Note: If using an SPFILE, you will have to have a normal init file with the line SPFILE=xxxx. You cannot pass the SPFILE directly to Fail Safe when adding the database to a group.


16

Verifying the Standalone Database Configuration Once the database has been created, you should be able to discover it as a standalone resource on the node on which it was created. Fail Safe Manager will list the Nodes in the left-hand pane. Expand the node on which the database exists, and you will see a folder for Groups on that node, and another folder for Standalone Resources. Under Standalone Resources, you will see a message that Fail Safe is "Discovering Standalone Resources" on the node, and then you should see a listing of Oracle resources on that machine that are supported in a Fail Safe environment. An existing database will be discovered as a resource on the node where it resides, providing there is a service for the instance on that node (OracleService<sid>), and there is a valid TNSNAMES.ORA entry on the node, which connects to the same SID name or SERVICE_NAME, using the HOST name or IP address of the node:

Figure 9: Screenshot of Oracle Fail Safe Manager


17

Once you identify your database, right-click it and choose Verify Standalone Database. You will be prompted for the instance name, parameter file location, and whether you want to connect using OS Authentication or you want to provide a password. If you choose OS authentication, Fail Safe will create a local OS group called ORA_<sidname>_DBA and add the accounts that were specified for the Cluster Service and the OracleMSCSServices. This allows members to connect only to this particular instance—Fail Safe will not automatically create the more generic ORA_DBA group, but it will work if you manually add the accounts to this group instead of a group specific to your SID.

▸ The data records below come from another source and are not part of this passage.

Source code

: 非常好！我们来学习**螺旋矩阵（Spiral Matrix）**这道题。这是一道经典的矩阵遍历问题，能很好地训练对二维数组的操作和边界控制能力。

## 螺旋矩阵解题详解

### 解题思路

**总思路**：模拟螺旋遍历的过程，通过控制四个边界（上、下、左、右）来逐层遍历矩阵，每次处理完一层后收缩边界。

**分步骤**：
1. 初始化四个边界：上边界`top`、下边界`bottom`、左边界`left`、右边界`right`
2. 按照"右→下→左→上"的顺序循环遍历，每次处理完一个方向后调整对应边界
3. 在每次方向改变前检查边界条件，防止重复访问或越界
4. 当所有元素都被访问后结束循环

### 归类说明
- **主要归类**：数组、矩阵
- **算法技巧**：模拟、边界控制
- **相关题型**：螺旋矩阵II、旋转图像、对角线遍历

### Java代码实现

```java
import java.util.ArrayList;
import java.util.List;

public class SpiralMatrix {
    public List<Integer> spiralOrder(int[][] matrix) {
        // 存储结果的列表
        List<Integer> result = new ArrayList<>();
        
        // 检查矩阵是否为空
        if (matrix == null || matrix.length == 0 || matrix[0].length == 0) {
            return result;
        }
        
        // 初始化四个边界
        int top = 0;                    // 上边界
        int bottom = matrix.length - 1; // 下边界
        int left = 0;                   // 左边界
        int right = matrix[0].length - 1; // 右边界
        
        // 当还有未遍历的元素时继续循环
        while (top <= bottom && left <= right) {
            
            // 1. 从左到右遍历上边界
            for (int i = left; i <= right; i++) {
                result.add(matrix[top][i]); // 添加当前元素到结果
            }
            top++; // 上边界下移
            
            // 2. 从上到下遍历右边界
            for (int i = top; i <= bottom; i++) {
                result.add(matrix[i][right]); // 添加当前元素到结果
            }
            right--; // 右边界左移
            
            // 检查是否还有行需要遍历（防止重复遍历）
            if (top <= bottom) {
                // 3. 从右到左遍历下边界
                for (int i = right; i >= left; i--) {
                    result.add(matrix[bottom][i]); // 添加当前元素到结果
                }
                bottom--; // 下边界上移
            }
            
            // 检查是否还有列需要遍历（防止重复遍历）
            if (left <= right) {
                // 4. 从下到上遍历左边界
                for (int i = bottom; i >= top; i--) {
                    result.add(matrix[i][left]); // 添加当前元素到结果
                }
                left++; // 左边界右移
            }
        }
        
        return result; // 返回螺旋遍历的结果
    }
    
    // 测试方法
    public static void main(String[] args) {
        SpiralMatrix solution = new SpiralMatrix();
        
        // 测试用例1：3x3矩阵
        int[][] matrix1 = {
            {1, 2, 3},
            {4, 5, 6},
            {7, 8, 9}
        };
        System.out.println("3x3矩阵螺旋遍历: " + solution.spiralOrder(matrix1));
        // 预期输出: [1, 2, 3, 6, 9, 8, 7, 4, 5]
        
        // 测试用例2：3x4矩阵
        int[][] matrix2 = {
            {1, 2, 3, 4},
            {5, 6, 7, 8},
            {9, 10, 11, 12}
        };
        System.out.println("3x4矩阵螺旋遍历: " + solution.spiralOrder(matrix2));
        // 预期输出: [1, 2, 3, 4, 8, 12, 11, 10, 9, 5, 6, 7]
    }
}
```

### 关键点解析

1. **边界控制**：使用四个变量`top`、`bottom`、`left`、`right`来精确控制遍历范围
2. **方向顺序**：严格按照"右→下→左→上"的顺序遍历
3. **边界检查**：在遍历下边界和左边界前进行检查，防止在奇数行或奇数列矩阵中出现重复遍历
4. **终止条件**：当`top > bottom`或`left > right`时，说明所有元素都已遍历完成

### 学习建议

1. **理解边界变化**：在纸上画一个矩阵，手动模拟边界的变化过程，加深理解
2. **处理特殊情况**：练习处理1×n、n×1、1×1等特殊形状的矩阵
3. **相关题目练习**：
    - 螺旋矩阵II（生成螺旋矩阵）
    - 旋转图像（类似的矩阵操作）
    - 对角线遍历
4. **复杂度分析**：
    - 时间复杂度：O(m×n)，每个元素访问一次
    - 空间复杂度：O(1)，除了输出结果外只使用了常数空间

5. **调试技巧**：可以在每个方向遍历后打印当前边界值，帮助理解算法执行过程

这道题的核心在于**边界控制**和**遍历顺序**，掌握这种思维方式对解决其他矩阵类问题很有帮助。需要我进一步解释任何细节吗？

Why Run Verify Standalone? The Verify Standalone Database will check the configuration of the database and prepare it to be added into a Fail Safe Group. It will check that all drives being used by the database are shared drives. If the database is configured for Automatic Startup or Shutdown, those features will be disabled, because once in the group, the Cluster Service will be responsible for bringing the database offline and online. The Verify Standalone operation will also check to ensure that the services for the instance exist on only one node. At this point, since the database is still a standalone database, the services for the instance should not yet exist on the second node—if they do, you will be prompted for the correct node, and the services will be deleted from the other node(s).

In addition, the Verify Standalone Database operation will check the tnsnames.ora and listener.ora files and ensure that they are configured correctly, in order to allow them to be parsed by Fail Safe when it comes time to add the database to a group. This is critical, because when the database is ultimately added to the group, these files must be reconfigured on each node to account for the virtual server connect information. Failures in parsing these sqlnet configuration files is one of the most common reasons that an operation to add the database to a group will fail, so running Verify Standalone Database is an important step in ensuring these files are set up correctly and ready for the impending Add to Group operation.

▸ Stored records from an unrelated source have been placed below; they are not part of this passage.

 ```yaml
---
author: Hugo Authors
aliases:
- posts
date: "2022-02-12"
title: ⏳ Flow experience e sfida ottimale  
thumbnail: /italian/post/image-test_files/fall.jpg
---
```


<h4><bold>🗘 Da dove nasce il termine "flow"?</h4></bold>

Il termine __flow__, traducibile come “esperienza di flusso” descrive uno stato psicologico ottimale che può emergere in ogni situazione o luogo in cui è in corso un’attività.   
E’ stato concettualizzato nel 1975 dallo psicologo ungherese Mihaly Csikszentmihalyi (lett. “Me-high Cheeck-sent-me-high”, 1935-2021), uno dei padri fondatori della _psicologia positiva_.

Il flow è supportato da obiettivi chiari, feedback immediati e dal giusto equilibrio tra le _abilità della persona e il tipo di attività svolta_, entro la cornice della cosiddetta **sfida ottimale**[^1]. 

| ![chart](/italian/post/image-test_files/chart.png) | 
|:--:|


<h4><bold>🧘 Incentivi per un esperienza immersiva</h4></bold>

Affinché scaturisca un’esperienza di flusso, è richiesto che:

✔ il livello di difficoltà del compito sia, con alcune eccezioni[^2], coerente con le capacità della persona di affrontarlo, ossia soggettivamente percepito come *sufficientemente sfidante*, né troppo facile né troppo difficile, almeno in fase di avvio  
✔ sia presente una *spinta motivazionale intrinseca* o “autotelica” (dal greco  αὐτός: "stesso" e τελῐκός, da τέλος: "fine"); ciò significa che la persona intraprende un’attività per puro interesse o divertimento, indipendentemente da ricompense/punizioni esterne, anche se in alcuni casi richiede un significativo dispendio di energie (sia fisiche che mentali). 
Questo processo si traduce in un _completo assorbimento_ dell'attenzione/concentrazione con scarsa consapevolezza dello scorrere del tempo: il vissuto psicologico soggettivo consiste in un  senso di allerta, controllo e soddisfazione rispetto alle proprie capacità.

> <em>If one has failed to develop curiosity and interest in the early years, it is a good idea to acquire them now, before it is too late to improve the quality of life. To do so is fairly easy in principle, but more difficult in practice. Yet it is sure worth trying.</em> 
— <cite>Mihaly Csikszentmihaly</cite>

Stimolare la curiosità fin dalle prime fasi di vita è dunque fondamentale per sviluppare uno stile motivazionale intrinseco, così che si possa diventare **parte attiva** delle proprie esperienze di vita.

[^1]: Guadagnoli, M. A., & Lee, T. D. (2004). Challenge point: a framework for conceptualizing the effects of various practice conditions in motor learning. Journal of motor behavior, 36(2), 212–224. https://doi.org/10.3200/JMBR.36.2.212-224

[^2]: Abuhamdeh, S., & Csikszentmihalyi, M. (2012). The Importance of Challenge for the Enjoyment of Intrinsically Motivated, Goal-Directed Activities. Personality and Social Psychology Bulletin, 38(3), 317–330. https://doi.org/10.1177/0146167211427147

Creating a Group We reiterate here that you cannot add the database into the Cluster Group—you must create a separate group for the database, and you must have a host name and IP address combination ready. Even though you can use MS Cluster Administrator to create the group, we recommend that you create it through Fail Safe Manager, as it provides an interface to add a hostname and IP address into the group. In Fail Safe Manager, right-click the Groups folder and choose Create. You will be prompted for a name for the group—this can be any name that you decide on; it need not match the hostname. Type in the name and an optional description and choose Next:


18

Figure 10: Step 1 Creating a Group


19

Defining a Failback Policy and a Preferred Node On Page 2 of the Create Group Wizard, you will be prompted to define a Failback Policy for the group. If the group fails over to the other node, and the original node then comes back online, do you want this group to back to the original node automatically? If so, how quickly? Should it happen immediately, or should it happen only during specific hours? If you choose the Prevent Failback option, then the group will not fail back automatically—you will need to manually move the group back to the preferred node if so desired.

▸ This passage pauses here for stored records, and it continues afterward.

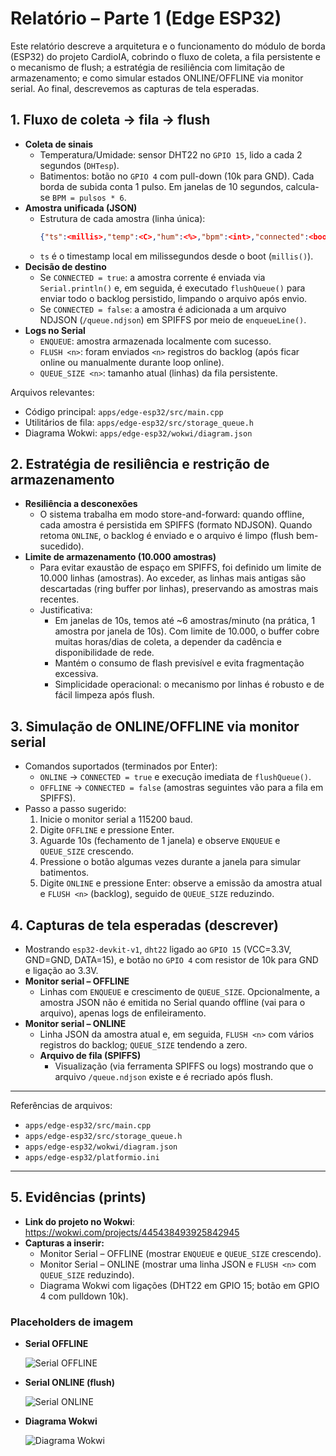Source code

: # Relatório – Parte 1 (Edge ESP32)

Este relatório descreve a arquitetura e o funcionamento do módulo de borda (ESP32) do projeto CardioIA, cobrindo o fluxo de coleta, a fila persistente e o mecanismo de flush; a estratégia de resiliência com limitação de armazenamento; e como simular estados ONLINE/OFFLINE via monitor serial. Ao final, descrevemos as capturas de tela esperadas.

## 1. Fluxo de coleta → fila → flush

- **Coleta de sinais**
  - Temperatura/Umidade: sensor DHT22 no `GPIO 15`, lido a cada 2 segundos (`DHTesp`).
  - Batimentos: botão no `GPIO 4` com pull-down (10k para GND). Cada borda de subida conta 1 pulso. Em janelas de 10 segundos, calcula-se `BPM = pulsos * 6`.
- **Amostra unificada (JSON)**
  - Estrutura de cada amostra (linha única):
    ```json
    {"ts":<millis>,"temp":<C>,"hum":<%>,"bpm":<int>,"connected":<bool>}
    ```
  - `ts` é o timestamp local em milissegundos desde o boot (`millis()`).
- **Decisão de destino**
  - Se `CONNECTED = true`: a amostra corrente é enviada via `Serial.println()` e, em seguida, é executado `flushQueue()` para enviar todo o backlog persistido, limpando o arquivo após envio.
  - Se `CONNECTED = false`: a amostra é adicionada a um arquivo NDJSON (`/queue.ndjson`) em SPIFFS por meio de `enqueueLine()`.
- **Logs no Serial**
  - `ENQUEUE`: amostra armazenada localmente com sucesso.
  - `FLUSH <n>`: foram enviados `<n>` registros do backlog (após ficar online ou manualmente durante loop online).
  - `QUEUE_SIZE <n>`: tamanho atual (linhas) da fila persistente.

Arquivos relevantes:
- Código principal: `apps/edge-esp32/src/main.cpp`
- Utilitários de fila: `apps/edge-esp32/src/storage_queue.h`
- Diagrama Wokwi: `apps/edge-esp32/wokwi/diagram.json`

## 2. Estratégia de resiliência e restrição de armazenamento

- **Resiliência a desconexões**
  - O sistema trabalha em modo store-and-forward: quando offline, cada amostra é persistida em SPIFFS (formato NDJSON). Quando retoma `ONLINE`, o backlog é enviado e o arquivo é limpo (flush bem-sucedido).
- **Limite de armazenamento (10.000 amostras)**
  - Para evitar exaustão de espaço em SPIFFS, foi definido um limite de 10.000 linhas (amostras). Ao exceder, as linhas mais antigas são descartadas (ring buffer por linhas), preservando as amostras mais recentes.
  - Justificativa:
    - Em janelas de 10s, temos até ~6 amostras/minuto (na prática, 1 amostra por janela de 10s). Com limite de 10.000, o buffer cobre muitas horas/dias de coleta, a depender da cadência e disponibilidade de rede.
    - Mantém o consumo de flash previsível e evita fragmentação excessiva.
    - Simplicidade operacional: o mecanismo por linhas é robusto e de fácil limpeza após flush.

## 3. Simulação de ONLINE/OFFLINE via monitor serial

- Comandos suportados (terminados por Enter):
  - `ONLINE` → `CONNECTED = true` e execução imediata de `flushQueue()`.
  - `OFFLINE` → `CONNECTED = false` (amostras seguintes vão para a fila em SPIFFS).
- Passo a passo sugerido:
  1. Inicie o monitor serial a 115200 baud.
  2. Digite `OFFLINE` e pressione Enter.
  3. Aguarde 10s (fechamento de 1 janela) e observe `ENQUEUE` e `QUEUE_SIZE` crescendo.
  4. Pressione o botão algumas vezes durante a janela para simular batimentos.
  5. Digite `ONLINE` e pressione Enter: observe a emissão da amostra atual e `FLUSH <n>` (backlog), seguido de `QUEUE_SIZE` reduzindo.

## 4. Capturas de tela esperadas (descrever)

  - Mostrando `esp32-devkit-v1`, `dht22` ligado ao `GPIO 15` (VCC=3.3V, GND=GND, DATA=15), e botão no `GPIO 4` com resistor de 10k para GND e ligação ao 3.3V.
- **Monitor serial – OFFLINE**
  - Linhas com `ENQUEUE` e crescimento de `QUEUE_SIZE`. Opcionalmente, a amostra JSON não é emitida no Serial quando offline (vai para o arquivo), apenas logs de enfileiramento.
- **Monitor serial – ONLINE**
  - Linha JSON da amostra atual e, em seguida, `FLUSH <n>` com vários registros do backlog; `QUEUE_SIZE` tendendo a zero.
  - **Arquivo de fila (SPIFFS)**
    - Visualização (via ferramenta SPIFFS ou logs) mostrando que o arquivo `/queue.ndjson` existe e é recriado após flush.

---

Referências de arquivos:
- `apps/edge-esp32/src/main.cpp`
- `apps/edge-esp32/src/storage_queue.h`
- `apps/edge-esp32/wokwi/diagram.json`
- `apps/edge-esp32/platformio.ini`

---

## 5. Evidências (prints)

- **Link do projeto no Wokwi**: https://wokwi.com/projects/445438493925842945
- **Capturas a inserir:**
  - Monitor Serial – OFFLINE (mostrar `ENQUEUE` e `QUEUE_SIZE` crescendo).
  - Monitor Serial – ONLINE (mostrar uma linha JSON e `FLUSH <n>` com `QUEUE_SIZE` reduzindo).
  - Diagrama Wokwi com ligações (DHT22 em GPIO 15; botão em GPIO 4 com pulldown 10k).

### Placeholders de imagem

- **Serial OFFLINE**

  ![Serial OFFLINE](../assets/parte1/serial_offline.png)

- **Serial ONLINE (flush)**

  ![Serial ONLINE](../assets/parte1/serial_online_flush.png)

- **Diagrama Wokwi**

  ![Diagrama Wokwi](../assets/parte1/wokwi_diagrama.png)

A Failback policy does not have any meaning if there is not a preferred node, because the Failback is triggered when the preferred node rejoins the cluster. Accordingly, if you chose to Failback Immediately, this Failback event will be triggered as soon as the preferred node comes back online. Choosing Prevent Failback on Page 2 implies that there is no preferred node, so you will not see Page 3 of the Create Group Wizard, which is where the preferred node for the group is selected.

Adding Virtual Addresses to a Group Once the group is created, you will be immediately prompted to add a virtual address to the group. A virtual address is simply an IP address and network name combination that will be assigned to the group that you have just created. Think of this process as like adding an entirely new server to your network. In order to bring up a new server on your network, you must have an IP address and network name that are valid for your network, and you must configure the server with that information. Adding a virtual address to the group accomplishes the same thing for your virtual server, which is associated with your


20

newly created group—the wizard configures the group with that address, and then MSCS is responsible for registering that address with the gateway and directing all network communications to the appropriate owning node. This virtual address then becomes the means by which your clients connect to the virtual server and communicate with the rest of the resources that will ultimately be added to this group. As such, this network name and IP address combination must be unique on your network, even among other virtual address that already exist, and it must resolve successfully and be accessible by any clients that wish to access the database.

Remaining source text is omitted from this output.